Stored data

"""

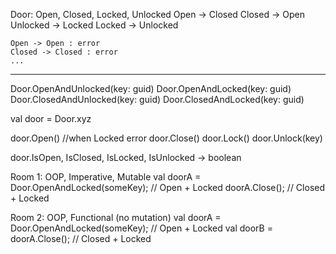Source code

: Door: Open, Closed, Locked, Unlocked
	Open -> Closed
	Closed -> Open
	Unlocked -> Locked
	Locked -> Unlocked
	
	Open -> Open : error
	Closed -> Closed : error
	...
	
--------------------------------------------
Door.OpenAndUnlocked(key: guid)
Door.OpenAndLocked(key: guid)
Door.ClosedAndUnlocked(key: guid)
Door.ClosedAndLocked(key: guid)

val door = Door.xyz

door.Open() //when Locked error 
door.Close()
door.Lock()
door.Unlock(key)

door.IsOpen, IsClosed, IsLocked, IsUnlocked -> boolean


Room 1: OOP, Imperative, Mutable
	val doorA = Door.OpenAndLocked(someKey); // Open + Locked
	doorA.Close(); // Closed + Locked
	
Room 2: OOP, Functional (no mutation)
	val doorA = Door.OpenAndLocked(someKey); // Open + Locked
	val doorB = doorA.Close(); // Closed + Locked
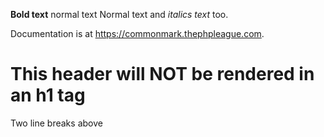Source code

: **Bold text** normal text
Normal text and _italics text_ too.

Documentation is at <https://commonmark.thephpleague.com>.

# This header will NOT be rendered in an h1 tag


Two line breaks above
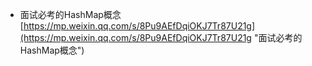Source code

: - 面试必考的HashMap概念<br>[https://mp.weixin.qq.com/s/8Pu9AEfDqiOKJ7Tr87U21g](https://mp.weixin.qq.com/s/8Pu9AEfDqiOKJ7Tr87U21g "面试必考的HashMap概念")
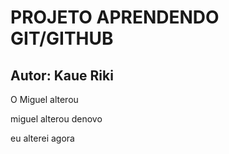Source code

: # PROJETO APRENDENDO GIT/GITHUB

## Autor: Kaue Riki
O Miguel alterou 

miguel alterou denovo

eu alterei agora 

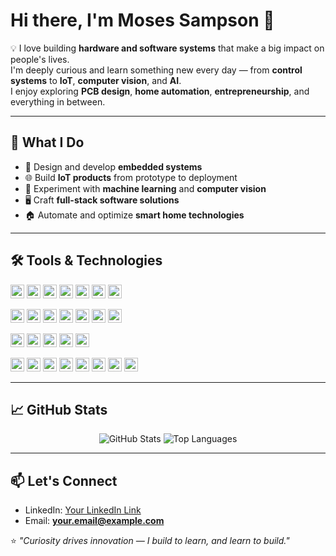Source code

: # Hi there, I'm Moses Sampson 👋

💡 I love building **hardware and software systems** that make a big impact on people's lives.  
I'm deeply curious and learn something new every day — from **control systems** to **IoT**, **computer vision**, and **AI**.  
I enjoy exploring **PCB design**, **home automation**, **entrepreneurship**, and everything in between.

---

## 🚀 What I Do
- 🔧 Design and develop **embedded systems**
- 🌐 Build **IoT products** from prototype to deployment
- 🧠 Experiment with **machine learning** and **computer vision**
- 🖥️ Craft **full-stack software solutions**
- 🏠 Automate and optimize **smart home technologies**

---

## 🛠️ Tools & Technologies

<p align="left">
  <!-- Row 1: Programming Languages -->
  <a href="https://www.python.org/" target="_blank"><img height="22px" src="https://img.shields.io/badge/Python-4B8BBE?style=for-the-badge&logo=python&logoColor=white&color=4B8BBE"/></a>
  <a href="https://en.wikipedia.org/wiki/C_(programming_language)" target="_blank"><img height="22px" src="https://img.shields.io/badge/C-005B96?style=for-the-badge&logo=c&logoColor=white&color=005B96"/></a>
  <a href="https://isocpp.org/" target="_blank"><img height="22px" src="https://img.shields.io/badge/C++-2E5E9E?style=for-the-badge&logo=cplusplus&logoColor=white&color=2E5E9E"/></a>
  <a href="https://learn.microsoft.com/en-us/dotnet/csharp/" target="_blank"><img height="22px" src="https://img.shields.io/badge/C%23-68217A?style=for-the-badge&logo=csharp&logoColor=white&color=68217A"/></a>
  <a href="https://flutter.dev/" target="_blank"><img height="22px" src="https://img.shields.io/badge/Flutter-0468D7?style=for-the-badge&logo=flutter&logoColor=white&color=0468D7"/></a>
  <a href="https://developer.mozilla.org/en-US/docs/Web/JavaScript" target="_blank"><img height="22px" src="https://img.shields.io/badge/JavaScript-F0DB4F?style=for-the-badge&logo=javascript&logoColor=black&color=F0DB4F"/></a>
  <a href="https://www.lua.org/" target="_blank"><img height="22px" src="https://img.shields.io/badge/Lua-000080?style=for-the-badge&logo=lua&logoColor=white&color=000080"/></a>
</p>

<p align="left">
  <!-- Row 2: Development & Cloud Tools -->
  <a href="https://www.docker.com/" target="_blank"><img height="22px" src="https://img.shields.io/badge/Docker-2496ED?style=for-the-badge&logo=docker&logoColor=white&color=2496ED"/></a>
  <a href="https://www.overleaf.com/" target="_blank"><img height="22px" src="https://img.shields.io/badge/Overleaf-79DAE8?style=for-the-badge&logo=overleaf&logoColor=white&color=79DAE8"/></a>
  <a href="https://www.qt.io/" target="_blank"><img height="22px" src="https://img.shields.io/badge/Qt-41CD52?style=for-the-badge&logo=qt&logoColor=white&color=41CD52"/></a>
  <a href="https://easyeda.com/" target="_blank"><img height="22px" src="https://img.shields.io/badge/EasyEDA-FF6C37?style=for-the-badge&logo=&logoColor=white&color=FF6C37"/></a>
  <a href="https://www.altium.com/" target="_blank"><img height="22px" src="https://img.shields.io/badge/Altium-FF0000?style=for-the-badge&logo=&logoColor=white&color=FF0000"/></a>
  <a href="https://colab.research.google.com/" target="_blank"><img height="22px" src="https://img.shields.io/badge/Google%20Colab-F9AB00?style=for-the-badge&logo=googlecolab&logoColor=white&color=F9AB00"/></a>
  <a href="https://www.langchain.com/" target="_blank"><img height="22px" src="https://img.shields.io/badge/LangChain-3B5BDB?style=for-the-badge&logo=&logoColor=white&color=3B5BDB"/></a>
</p>

<p align="left">
  <!-- Row 3: AI/ML & Vision -->
  <a href="https://huggingface.co/" target="_blank"><img height="22px" src="https://img.shields.io/badge/HuggingFace-F5900E?style=for-the-badge&logo=huggingface&logoColor=white&color=F5900E"/></a>
  <a href="https://opencv.org/" target="_blank"><img height="22px" src="https://img.shields.io/badge/OpenCV-5C3EE8?style=for-the-badge&logo=opencv&logoColor=white&color=5C3EE8"/></a>
  <a href="https://www.anthropic.com/claude" target="_blank"><img height="22px" src="https://img.shields.io/badge/Claude-7D5FFF?style=for-the-badge&logo=&logoColor=white&color=7D5FFF"/></a>
  <a href="https://www.deepseek.ai/" target="_blank"><img height="22px" src="https://img.shields.io/badge/DeepSeek-FF4F00?style=for-the-badge&logo=&logoColor=white&color=FF4F00"/></a>
  <a href="https://chat.openai.com/" target="_blank"><img height="22px" src="https://img.shields.io/badge/ChatGPT-00FFA0?style=for-the-badge&logo=openai&logoColor=white&color=00FFA0"/></a>
</p>

<p align="left">
  <!-- Row 4: OS, Productivity & Others -->
  <a href="https://www.linux.org/" target="_blank"><img height="22px" src="https://img.shields.io/badge/Linux-FCC624?style=for-the-badge&logo=linux&logoColor=black&color=FCC624"/></a>
  <a href="https://ubuntu.com/" target="_blank"><img height="22px" src="https://img.shields.io/badge/Ubuntu-E95420?style=for-the-badge&logo=ubuntu&logoColor=white&color=E95420"/></a>
  <a href="https://www.canva.com/" target="_blank"><img height="22px" src="https://img.shields.io/badge/Canva-00C4CC?style=for-the-badge&logo=canva&logoColor=white&color=00C4CC"/></a>
  <a href="https://github.com/" target="_blank"><img height="22px" src="https://img.shields.io/badge/GitHub-181717?style=for-the-badge&logo=github&logoColor=white&color=181717"/></a>
  <a href="https://github.com/features/actions" target="_blank"><img height="22px" src="https://img.shields.io/badge/GitHub%20Actions-2088FF?style=for-the-badge&logo=githubactions&logoColor=white&color=2088FF"/></a>
  <a href="https://www.mathworks.com/products/matlab.html" target="_blank"><img height="22px" src="https://img.shields.io/badge/MATLAB-F1672A?style=for-the-badge&logo=matlab&logoColor=white&color=F1672A"/></a>
  <a href="https://www.selenium.dev/" target="_blank"><img height="22px" src="https://img.shields.io/badge/Selenium-43B02A?style=for-the-badge&logo=selenium&logoColor=white&color=43B02A"/></a>
  <a href="https://scrapy.org/" target="_blank"><img height="22px" src="https://img.shields.io/badge/Scrapy-0C4B33?style=for-the-badge&logo=scrapy&logoColor=white&color=0C4B33"/></a>
</p>




---

## 📈 GitHub Stats

<p align="center">
  <img src="https://github-readme-stats.vercel.app/api?username=YOUR_USERNAME&show_icons=true&theme=radical" alt="GitHub Stats" />
  <img src="https://github-readme-stats.vercel.app/api/top-langs/?username=YOUR_USERNAME&layout=compact&theme=radical" alt="Top Languages" />
</p>

---

## 📫 Let's Connect
- LinkedIn: [Your LinkedIn Link](#)
- Email: **your.email@example.com**

⭐ *"Curiosity drives innovation — I build to learn, and learn to build."*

"""

--- Task description ---
Write out nothing but the lines from the start of the data through the line with "door.Open() //when Locked error". Leave out the pictures.

--- Exercise answer ---
Source code

: Door: Open, Closed, Locked, Unlocked
	Open -> Closed
	Closed -> Open
	Unlocked -> Locked
	Locked -> Unlocked
	
	Open -> Open : error
	Closed -> Closed : error
	...
	
--------------------------------------------
Door.OpenAndUnlocked(key: guid)
Door.OpenAndLocked(key: guid)
Door.ClosedAndUnlocked(key: guid)
Door.ClosedAndLocked(key: guid)

val door = Door.xyz

door.Open() //when Locked error 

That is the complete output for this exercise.